From the line containing "你的组件将会消失。也许是永远。这很令人悲伤。" to the final line of the material below, copy each line exactly, including both endpoints, and leave out all other lines.

Data supplied:
[Start of section]
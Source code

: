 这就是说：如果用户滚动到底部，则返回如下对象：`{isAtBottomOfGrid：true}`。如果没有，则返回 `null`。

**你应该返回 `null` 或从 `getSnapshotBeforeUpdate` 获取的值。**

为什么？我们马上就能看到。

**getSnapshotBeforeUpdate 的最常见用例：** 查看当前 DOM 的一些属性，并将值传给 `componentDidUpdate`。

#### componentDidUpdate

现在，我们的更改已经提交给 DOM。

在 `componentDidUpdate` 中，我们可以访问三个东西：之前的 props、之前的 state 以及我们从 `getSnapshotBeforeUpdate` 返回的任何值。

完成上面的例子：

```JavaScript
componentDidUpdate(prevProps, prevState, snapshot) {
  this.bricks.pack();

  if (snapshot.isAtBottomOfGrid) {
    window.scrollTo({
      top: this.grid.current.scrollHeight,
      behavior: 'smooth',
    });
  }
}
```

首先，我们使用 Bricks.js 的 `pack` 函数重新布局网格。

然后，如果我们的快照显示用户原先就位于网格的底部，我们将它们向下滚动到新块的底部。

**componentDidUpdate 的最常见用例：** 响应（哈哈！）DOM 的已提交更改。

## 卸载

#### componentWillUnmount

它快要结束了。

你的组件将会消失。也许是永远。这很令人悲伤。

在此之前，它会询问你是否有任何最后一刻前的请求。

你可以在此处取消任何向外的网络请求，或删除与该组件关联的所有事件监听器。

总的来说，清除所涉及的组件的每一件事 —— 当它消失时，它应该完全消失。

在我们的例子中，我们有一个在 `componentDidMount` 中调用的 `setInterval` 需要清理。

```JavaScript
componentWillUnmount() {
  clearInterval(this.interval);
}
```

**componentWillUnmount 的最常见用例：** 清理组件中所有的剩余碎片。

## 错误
[End of section]
Output of the task:
你的组件将会消失。也许是永远。这很令人悲伤。

在此之前，它会询问你是否有任何最后一刻前的请求。

你可以在此处取消任何向外的网络请求，或删除与该组件关联的所有事件监听器。

总的来说，清除所涉及的组件的每一件事 —— 当它消失时，它应该完全消失。

在我们的例子中，我们有一个在 `componentDidMount` 中调用的 `setInterval` 需要清理。

```JavaScript
componentWillUnmount() {
  clearInterval(this.interval);
}
```

**componentWillUnmount 的最常见用例：** 清理组件中所有的剩余碎片。

## 错误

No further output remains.